MATERIAL PROVIDED ▸
****************************************

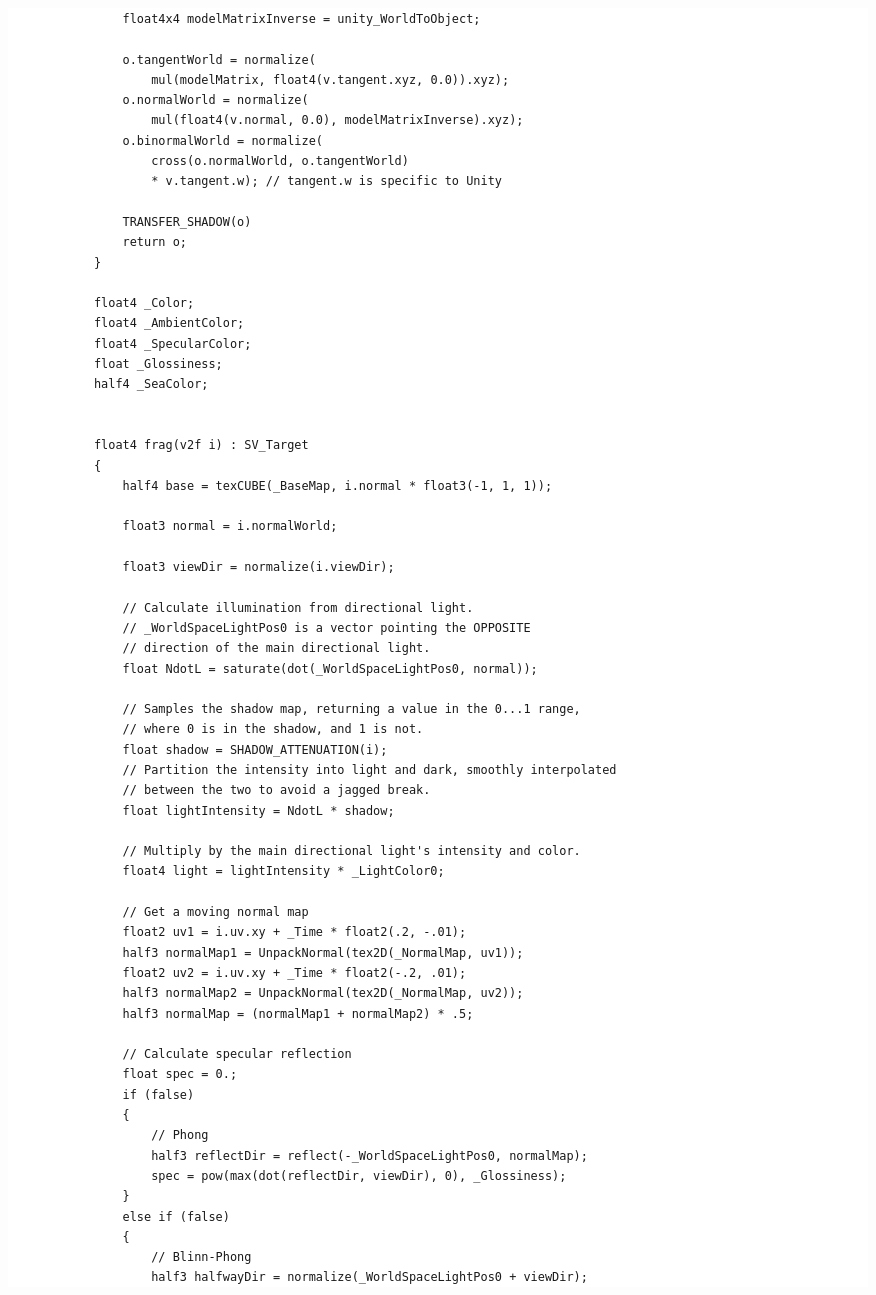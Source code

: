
 ```shaderlab
				float4x4 modelMatrixInverse = unity_WorldToObject;

				o.tangentWorld = normalize(
					mul(modelMatrix, float4(v.tangent.xyz, 0.0)).xyz);
				o.normalWorld = normalize(
					mul(float4(v.normal, 0.0), modelMatrixInverse).xyz);
				o.binormalWorld = normalize(
					cross(o.normalWorld, o.tangentWorld)
					* v.tangent.w); // tangent.w is specific to Unity

				TRANSFER_SHADOW(o)
				return o;
			}

			float4 _Color;
			float4 _AmbientColor;
			float4 _SpecularColor;
			float _Glossiness;
			half4 _SeaColor;


			float4 frag(v2f i) : SV_Target
			{
				half4 base = texCUBE(_BaseMap, i.normal * float3(-1, 1, 1));

				float3 normal = i.normalWorld;

				float3 viewDir = normalize(i.viewDir);

				// Calculate illumination from directional light.
				// _WorldSpaceLightPos0 is a vector pointing the OPPOSITE
				// direction of the main directional light.
				float NdotL = saturate(dot(_WorldSpaceLightPos0, normal));

				// Samples the shadow map, returning a value in the 0...1 range,
				// where 0 is in the shadow, and 1 is not.
				float shadow = SHADOW_ATTENUATION(i);
				// Partition the intensity into light and dark, smoothly interpolated
				// between the two to avoid a jagged break.
				float lightIntensity = NdotL * shadow;

				// Multiply by the main directional light's intensity and color.
				float4 light = lightIntensity * _LightColor0;

				// Get a moving normal map 
				float2 uv1 = i.uv.xy + _Time * float2(.2, -.01);
				half3 normalMap1 = UnpackNormal(tex2D(_NormalMap, uv1));
				float2 uv2 = i.uv.xy + _Time * float2(-.2, .01);
				half3 normalMap2 = UnpackNormal(tex2D(_NormalMap, uv2));
				half3 normalMap = (normalMap1 + normalMap2) * .5;

				// Calculate specular reflection
				float spec = 0.;
				if (false)
				{
					// Phong
					half3 reflectDir = reflect(-_WorldSpaceLightPos0, normalMap);
					spec = pow(max(dot(reflectDir, viewDir), 0), _Glossiness);
				}
				else if (false)
				{
					// Blinn-Phong
					half3 halfwayDir = normalize(_WorldSpaceLightPos0 + viewDir);
```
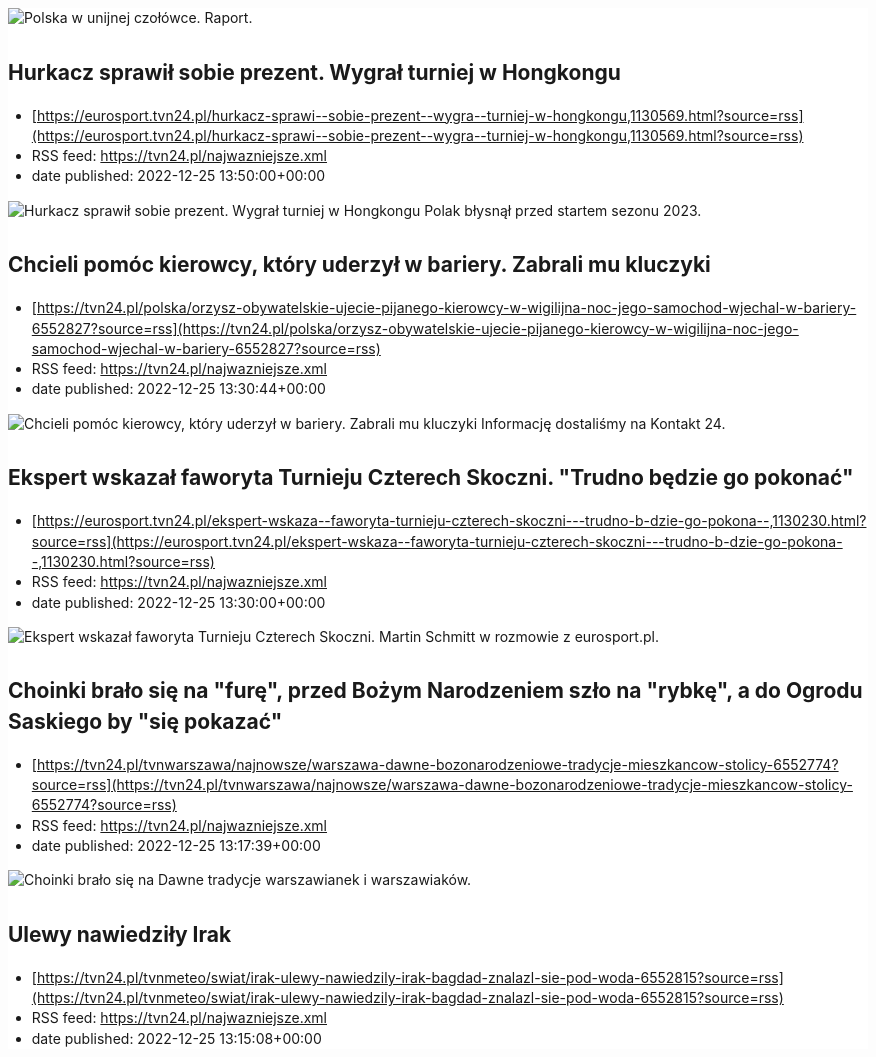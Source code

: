 <img alt="Polska w unijnej czołówce. " src="https://tvn24.pl/najnowsze/cdn-zdjecie-pw40yd-shutterstock248582071-6552736/alternates/LANDSCAPE_1280" />
     Raport.

## Hurkacz sprawił sobie prezent. Wygrał turniej w Hongkongu
 - [https://eurosport.tvn24.pl/hurkacz-sprawi--sobie-prezent--wygra--turniej-w-hongkongu,1130569.html?source=rss](https://eurosport.tvn24.pl/hurkacz-sprawi--sobie-prezent--wygra--turniej-w-hongkongu,1130569.html?source=rss)
 - RSS feed: https://tvn24.pl/najwazniejsze.xml
 - date published: 2022-12-25 13:50:00+00:00

<img alt="Hurkacz sprawił sobie prezent. Wygrał turniej w Hongkongu" src="https://tvn24.pl/najnowsze/cdn-zdjecie-tx0999-hurkacz-wygral-turniej-w-hongkongu/alternates/LANDSCAPE_1280" />
    Polak błysnął przed startem sezonu 2023.

## Chcieli pomóc kierowcy, który uderzył w bariery. Zabrali mu kluczyki
 - [https://tvn24.pl/polska/orzysz-obywatelskie-ujecie-pijanego-kierowcy-w-wigilijna-noc-jego-samochod-wjechal-w-bariery-6552827?source=rss](https://tvn24.pl/polska/orzysz-obywatelskie-ujecie-pijanego-kierowcy-w-wigilijna-noc-jego-samochod-wjechal-w-bariery-6552827?source=rss)
 - RSS feed: https://tvn24.pl/najwazniejsze.xml
 - date published: 2022-12-25 13:30:44+00:00

<img alt="Chcieli pomóc kierowcy, który uderzył w bariery. Zabrali mu kluczyki" src="https://tvn24.pl/najnowsze/cdn-zdjecie-9scm3m-do-zdarzenia-doszlo-na-ulicy-gizyckiej-w-orzyszu-6552783/alternates/LANDSCAPE_1280" />
    Informację dostaliśmy na Kontakt 24.

## Ekspert wskazał faworyta Turnieju Czterech Skoczni. "Trudno będzie go pokonać"
 - [https://eurosport.tvn24.pl/ekspert-wskaza--faworyta-turnieju-czterech-skoczni---trudno-b-dzie-go-pokona--,1130230.html?source=rss](https://eurosport.tvn24.pl/ekspert-wskaza--faworyta-turnieju-czterech-skoczni---trudno-b-dzie-go-pokona--,1130230.html?source=rss)
 - RSS feed: https://tvn24.pl/najwazniejsze.xml
 - date published: 2022-12-25 13:30:00+00:00

<img alt="Ekspert wskazał faworyta Turnieju Czterech Skoczni. " src="https://tvn24.pl/najnowsze/cdn-zdjecie-oanhsn-dawid-kubacki-jest-jednym-z-faworytow-71-tcs/alternates/LANDSCAPE_1280" />
    Martin Schmitt w rozmowie z eurosport.pl.

## Choinki brało się na "furę", przed Bożym Narodzeniem szło na "rybkę", a do Ogrodu Saskiego by "się pokazać"
 - [https://tvn24.pl/tvnwarszawa/najnowsze/warszawa-dawne-bozonarodzeniowe-tradycje-mieszkancow-stolicy-6552774?source=rss](https://tvn24.pl/tvnwarszawa/najnowsze/warszawa-dawne-bozonarodzeniowe-tradycje-mieszkancow-stolicy-6552774?source=rss)
 - RSS feed: https://tvn24.pl/najwazniejsze.xml
 - date published: 2022-12-25 13:17:39+00:00

<img alt="Choinki brało się na " src="https://tvn24.pl/tvnwarszawa/najnowsze/cdn-zdjecie-cr7v91-tak-swietowala-przedwojenna-warszawa-24164/alternates/LANDSCAPE_1280" />
    Dawne tradycje warszawianek i warszawiaków.

## Ulewy nawiedziły Irak
 - [https://tvn24.pl/tvnmeteo/swiat/irak-ulewy-nawiedzily-irak-bagdad-znalazl-sie-pod-woda-6552815?source=rss](https://tvn24.pl/tvnmeteo/swiat/irak-ulewy-nawiedzily-irak-bagdad-znalazl-sie-pod-woda-6552815?source=rss)
 - RSS feed: https://tvn24.pl/najwazniejsze.xml
 - date published: 2022-12-25 13:15:08+00:00
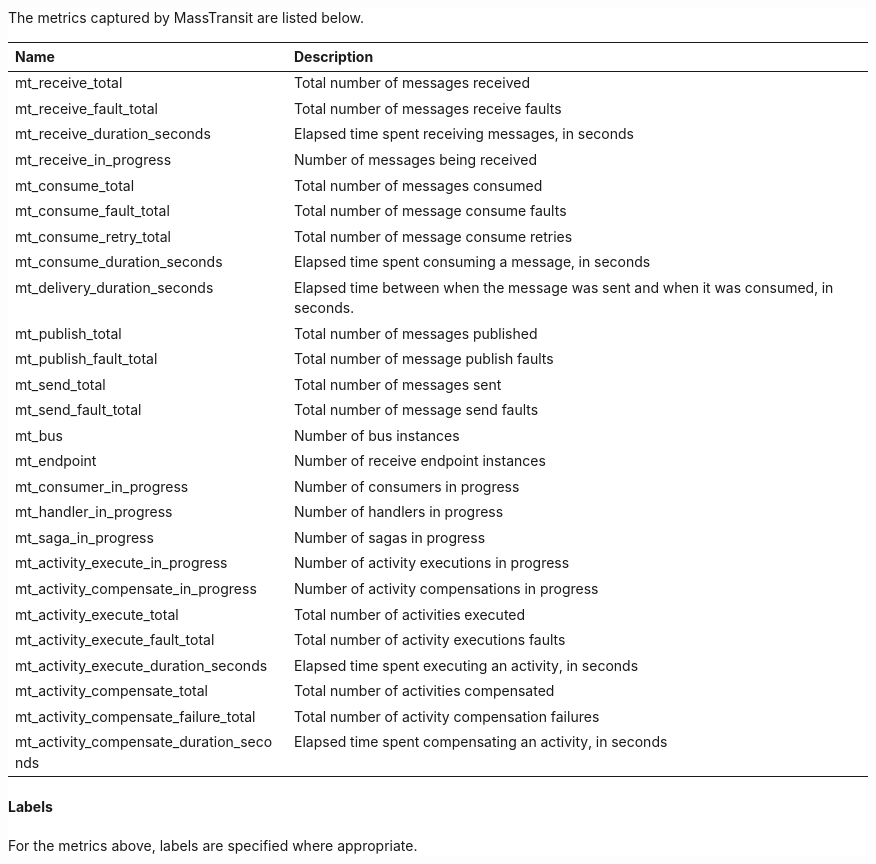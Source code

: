 The metrics captured by MassTransit are listed below.

| Name                                    | Description                                                                          |
|:----------------------------------------|:-------------------------------------------------------------------------------------|
| mt_receive_total                        | Total number of messages received                                                    |
| mt_receive_fault_total                  | Total number of messages receive faults                                              |
| mt_receive_duration_seconds             | Elapsed time spent receiving messages, in seconds                                    |
| mt_receive_in_progress                  | Number of messages being received                                                    |
| mt_consume_total                        | Total number of messages consumed                                                    |
| mt_consume_fault_total                  | Total number of message consume faults                                               |
| mt_consume_retry_total                  | Total number of message consume retries                                              |
| mt_consume_duration_seconds             | Elapsed time spent consuming a message, in seconds                                   |
| mt_delivery_duration_seconds            | Elapsed time between when the message was sent and when it was consumed, in seconds. |
| mt_publish_total                        | Total number of messages published                                                   |
| mt_publish_fault_total                  | Total number of message publish faults                                               |
| mt_send_total                           | Total number of messages sent                                                        |
| mt_send_fault_total                     | Total number of message send faults                                                  |
| mt_bus                                  | Number of bus instances                                                              |
| mt_endpoint                             | Number of receive endpoint instances                                                 |
| mt_consumer_in_progress                 | Number of consumers in progress                                                      |
| mt_handler_in_progress                  | Number of handlers in progress                                                       |
| mt_saga_in_progress                     | Number of sagas in progress                                                          |
| mt_activity_execute_in_progress         | Number of activity executions in progress                                            |
| mt_activity_compensate_in_progress      | Number of activity compensations in progress                                         |
| mt_activity_execute_total               | Total number of activities executed                                                  |
| mt_activity_execute_fault_total         | Total number of activity executions faults                                           |
| mt_activity_execute_duration_seconds    | Elapsed time spent executing an activity, in seconds                                 |
| mt_activity_compensate_total            | Total number of activities compensated                                               |
| mt_activity_compensate_failure_total    | Total number of activity compensation failures                                       |
| mt_activity_compensate_duration_seconds | Elapsed time spent compensating an activity, in seconds                              |

#### Labels

For the metrics above, labels are specified where appropriate.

****************************************

PROMPT ▸
Filter the records above for lines with "where".

WRITTEN ANSWER ▸
				// where 0 is in the shadow, and 1 is not.
For the metrics above, labels are specified where appropriate.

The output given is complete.